Anyone who’s worked in IT for even a short while knows the scenario all too well. A flicker, and then blank – the lights are out, the phones are dead, and the squeal of UPS alarms across the building is almost deafening. A power outage can put you to the test for how quickly you can get systems cleanly shutdown or in some cases, a backup power source up and running. Often times you’ll discover that a percentage of your UPS batteries just aren’t as strong as they needed to be and systems go down the hard way.
The real fun begins when power is restored and systems need to come back online. After a “dirty” shutdown there can be any number of problems that need your immediate attention, including checking for systems that are still down, checking on services that didn’t start, finding errors which need to be reviewed/resolved, and time syncing systems again to name just a few. Add to this a flurry of questions from bosses and coworkers wondering when they can get back online or when an application will be available again and you’ve got a recipe for a nice stress headache.
Recently TNT Software, actually half of our downtown area, experienced a power outage mid-day that put our UPS’s to the test – and unfortunately a few older, obscure ones failed within just a minute or two on some non-critical systems. After the rest of the systems were shutdown properly, the battle of the iPhone vs Android amongst employees began to see who was the fastest to find a news feed describing what the problem was and when the city would have power restored.
In our environment most of the systems’ BIOS are set to automatically startup on power being restored. So the first thing our IT Manager did was to verify that all the systems expected to come back on-line did. This can be accomplished both visually checking the racks as well as by PINGing. However, think about how long it could take to PING all the critical systems on your network. This can be somewhat of a painstaking task without a tool to assist. Sure you could use a script that could read a file of all your system names, run a PING, and report back, but that list of names better be up to date.
Instead of having to manually PING, or worse RDP into each system, ELM Enterprise Manager licenses include a PING Monitor. The PING Monitor sends custom ICMP echo requests to verify TCP/IP connectivity and the Quality of Service. It provides an early warning alert of a problem with the remote system’s status. So if any systems fail to come back online, ELM will be the first to let you know.
Within the ELM Console, the ELM Server At-a-Glance View provides a section at the top with a table showing systems where PING has failed. This is a great ‘short list’ to work from, and as systems come back on-line, and the PING Monitor reports a success state, the system is automatically removed from the failure list.
Next it was time to verify that business critical services are working.
- Email coming and in and going out?
- Able to get on the Internet?
- Core systems accessible and working properly?
Often times this is handled by a checklist you go through or sometimes case by case depending on which end user squawks the loudest about what they need that isn’t working. This can be a very time consuming process bouncing around getting into each system to check services and verifying that business processes are able to run smoothly.

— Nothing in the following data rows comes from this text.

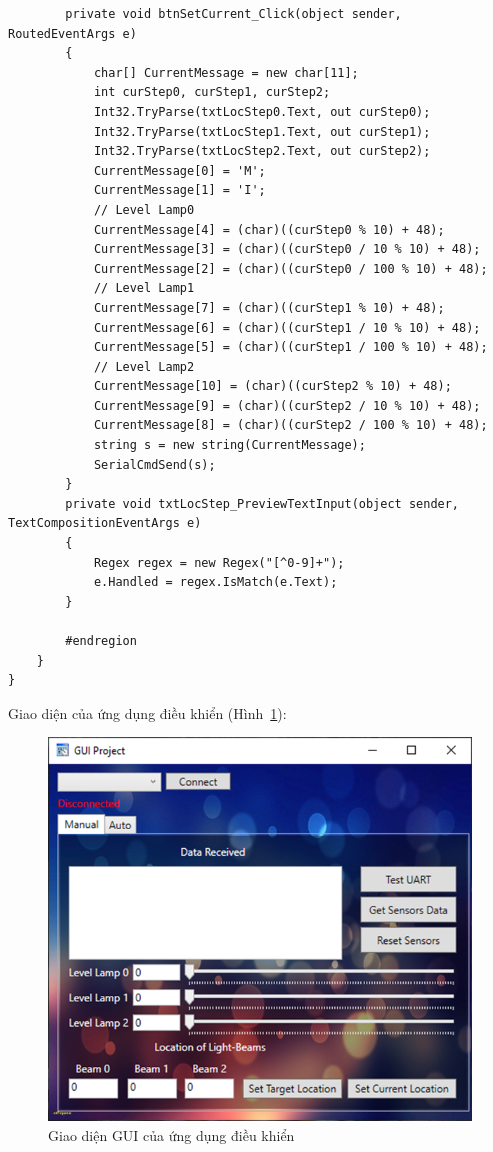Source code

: \begin{lstlisting}
        private void btnSetCurrent_Click(object sender, RoutedEventArgs e)
        {
            char[] CurrentMessage = new char[11];
            int curStep0, curStep1, curStep2;
            Int32.TryParse(txtLocStep0.Text, out curStep0);
            Int32.TryParse(txtLocStep1.Text, out curStep1);
            Int32.TryParse(txtLocStep2.Text, out curStep2);
            CurrentMessage[0] = 'M';
            CurrentMessage[1] = 'I';
            // Level Lamp0
            CurrentMessage[4] = (char)((curStep0 % 10) + 48);
            CurrentMessage[3] = (char)((curStep0 / 10 % 10) + 48);
            CurrentMessage[2] = (char)((curStep0 / 100 % 10) + 48);
            // Level Lamp1
            CurrentMessage[7] = (char)((curStep1 % 10) + 48);
            CurrentMessage[6] = (char)((curStep1 / 10 % 10) + 48);
            CurrentMessage[5] = (char)((curStep1 / 100 % 10) + 48);
            // Level Lamp2
            CurrentMessage[10] = (char)((curStep2 % 10) + 48);
            CurrentMessage[9] = (char)((curStep2 / 10 % 10) + 48);
            CurrentMessage[8] = (char)((curStep2 / 100 % 10) + 48);
            string s = new string(CurrentMessage);
            SerialCmdSend(s);
        }
        private void txtLocStep_PreviewTextInput(object sender, TextCompositionEventArgs e)
        {
            Regex regex = new Regex("[^0-9]+");
            e.Handled = regex.IsMatch(e.Text);
        }

        #endregion
    }
}
\end{lstlisting}

Giao diện của ứng dụng điều khiển (Hình~\ref{fig:C5GUI}):
\begin{figure}[ht]
	\centering
	\includegraphics[scale=0.9]{Chapters/Chapter5/Images/GUI.png}
	\caption{Giao diện GUI của ứng dụng điều khiển}
	\label{fig:C5GUI}
\end{figure}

ELM Enterprise Manager Core and System licenses also include a Windows Service Monitor. This Service Monitor detects and responds to service and device state changes; specifically, Starting, Started, Paused, Stopping and Stopped. It is fully customizable to include or exclude any services your servers may be running. This Monitor is commonly used with the Command Script notification, automatically launching a batch file to restart a failed service. This empowers administrators to combine proactive monitoring with automated corrective action. Recovering from a power outage situation, having the Windows Service Monitor in ELM and Command Script restarts is worth its weight in gold.
As the excitement starts to die down and order is close to restored, it is time to turn our attention to the event logs, specifically the Errors, to see what other problems need to be addressed.
ELM Enterprise Manager comes with several preconfigured Event Views with filtering in place to show you the event data you need without having to hunt it down machine by machine or create custom reports.
Each Event View can be toggled back and forth between Detail and Summary View for quick analysis and investigation.
Finally, we like to have the system time in sync across all of our servers. They are set to retrieve the time from the Domain Controller, however after a shutdown, clean or dirty, the time sync can sometimes just get “messed up.”
Rather than manually running a batch file on each system to resync the time, ELM Enterprise Manager’s Event Alarm can automate the job so you don’t have to think twice about it. In our case, the Event Alarm is setup to look for the event within the system log that is generated when an accurate time cannot be found. For example, here’s what a log entry might look like:
The time provider NtpClient is configured to acquire time from one or more time sources, however none of the sources are currently accessible.
No attempt to contact a source will be made for 15 minutes.
NtpClient has no source of accurate time. ------------------------------ 11/10/2010 - 2:51:09 PM Computer: tntdomain1 Type: Error Event 29 Username: None Source: W32Time Category: None Log: System
[/box] When this event is detected, the Event Alarm’s Action is set to run another script to automatically resync. Which script do you run? Our friends at Microsoft provide a knowledge base article that you can literally copy and paste into the command script notification of ELM to execute. You can find it here – http://support.microsoft.com/kb/875424. With an Event Alarm Monitor configured to look for the event above and take the action of a Run Command, any instance of the time being out of sync will trigger the execution of this script to fix it “automagically” for you.
So there you have it. After a power outage ELM is right there to not only help identify the problem areas but also to cut through some of the busywork and get you back running at peak performance in no time at all.
The power outage at TNT Software described in the story above happened mid-afternoon on a Thursday. Now imagine that you just arrived at work on a Monday morning and your outage occurred sometime over the weekend. If your mobile phone didn’t clue you in before you got to work, you can bet the bosses are quite anxious and already pacing the floor when you walk through the door.
Let the cleanup begin – or just finish it up with ELM in your arsenal.
We hope that you found this article on Getting Back to Normal After a Power Outage With the Help of ELM useful and wish you continued success with ELM.